Chapter 1: INTRODUCTION (book excerpt)

By "Wildman" Steve Brill

There are hundreds of fascinating, delicious wild
vegetables, fruits, nuts, and seeds, and herbs growing
in our neighborhoods, backyards, parks and forests that
we overlook and disregard. Many are easy-to-recognize
renewable resources you can easily collect and enjoy,
with no harm to the environment. Many are the same
prolific "weeds" we unsuccessfully try to destroy.
When you know what they are and begin to use them,
you’ll discover that they are tastier, as well as more
nutritious, than anything you can buy, and they’re
completely free.

This book is will introduce you to the world of foraging
and nature. We cover the most common, useful wild
plants of the continental United States (with the
exception of subtropical Florida, which has a different,
specialized flora) and Southern Canada, with the basics
of what you need to know to identify, collect, use, and
appreciate them. My years as a naturalist draw on
pertinent science, nutrition, folklore, and personal
experiences to put the plants in context.

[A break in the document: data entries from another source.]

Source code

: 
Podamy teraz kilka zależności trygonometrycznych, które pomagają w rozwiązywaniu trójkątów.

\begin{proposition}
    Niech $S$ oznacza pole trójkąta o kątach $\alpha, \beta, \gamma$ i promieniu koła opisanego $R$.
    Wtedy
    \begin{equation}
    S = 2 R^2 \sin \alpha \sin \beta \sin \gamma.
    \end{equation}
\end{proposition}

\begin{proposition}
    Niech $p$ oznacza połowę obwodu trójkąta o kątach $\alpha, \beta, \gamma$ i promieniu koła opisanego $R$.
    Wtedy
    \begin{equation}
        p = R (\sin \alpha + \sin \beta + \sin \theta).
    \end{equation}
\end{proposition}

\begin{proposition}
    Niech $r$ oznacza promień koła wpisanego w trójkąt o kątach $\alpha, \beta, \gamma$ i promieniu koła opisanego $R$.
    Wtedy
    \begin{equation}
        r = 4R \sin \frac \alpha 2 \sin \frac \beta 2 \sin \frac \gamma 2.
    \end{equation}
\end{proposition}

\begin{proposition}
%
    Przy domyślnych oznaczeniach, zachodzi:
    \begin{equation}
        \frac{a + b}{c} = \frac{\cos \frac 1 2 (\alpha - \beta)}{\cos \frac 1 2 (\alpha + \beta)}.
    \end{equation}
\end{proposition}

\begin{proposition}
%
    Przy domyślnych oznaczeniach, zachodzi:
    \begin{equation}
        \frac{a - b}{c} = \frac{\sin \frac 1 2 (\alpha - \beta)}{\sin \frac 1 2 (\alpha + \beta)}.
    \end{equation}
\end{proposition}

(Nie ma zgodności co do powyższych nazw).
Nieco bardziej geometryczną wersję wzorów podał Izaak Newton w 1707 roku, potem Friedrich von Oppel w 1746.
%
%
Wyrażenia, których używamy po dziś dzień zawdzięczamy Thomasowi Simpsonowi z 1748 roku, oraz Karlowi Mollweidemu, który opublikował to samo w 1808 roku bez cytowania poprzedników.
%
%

Since our focus is on the best, most practical, common,
and widespread wild edible plants, many species you
may find in other field guides are omitted. Wildflower,
tree, and mushroom field guides in the bibliography
that will help you to identify a wide range of non-edible
and marginally useful species. This book covers the
choice edible species in full detail.

Many marginally edible plants just aren’t worth your
effort: I’ve waded through frigid, muddy ponds to
collect the tender, young, unfolding leaves of water
lilies (Nymphaea species) After washing off the mud,
cooking them, and serving them for dinner, I
discovered that this "vegetable" tastes just like the mud
it grows in. Later on, I found that some of my field
walk participants, inspired by other sources, had similar
experiences.

I once dried the leaves of skunk cabbage
(Symplocarpus foetidus) in my food dehydrator for a
week, again following recommendations elsewhere,
then added them to a pot of chili. Chili should be hot,
but this brew was something else. After tasting one
spoonful, the calcium oxalate crystals that should have
been dissipated by drying began piercing my tongue,
like thousands of microscopic needles. After half an
hour of drinking and spitting out water, jumping up and
down, and cursing the author, I flushed the entire
concoction down the toilet. Subsequently, a friend
rendered this plant harmless by drying it for six
months, but then it tasted like paper. This plant, and
edibles that require hours of preparation for a few
bites, are omitted.

I've been using many plants for food and home
remedies since the late 1970’s, and I’d like to share my
favorites with you. However it’s beyond the scope of
this book to cover the thousands of purely medicinal,
non-edible plants that also grow in our midst. We
concentrate only on the delicious wild foods you can
sink your teeth into. Also, we don’t cover mushrooms,
because you’d need a whole book do them justice.
Fortunately, there are many wonderful mushroom
books on the market.

Most works on edible wild plants include recipes where
healthful wild plants are adulterated with refined and
processed foods containing artificial chemicals. It's easy
to make fantastic-tasting, nutritious meals without any
of these. A large portion of this book is devoted to
recipes and the ideas behind them, so you’ll learn to
create all-natural wild meals yourself.

This book includes many detailed pencil drawings that
clarify the plants’ identifying characteristics, and all
their parts, as they appear throughout the seasons.
Beginners seek out color photos, but these have
disadvantages: Because leaves are green, and flower
colors can be described, color mainly raises a book’s
price. This limits you to one view per plant, usually
when it’s in flower, even when different stages are
edible. Photos also contain extraneous details absent in
good illustrations. You’ll learn more from the greater
number of excellent pencil illustrations we provide.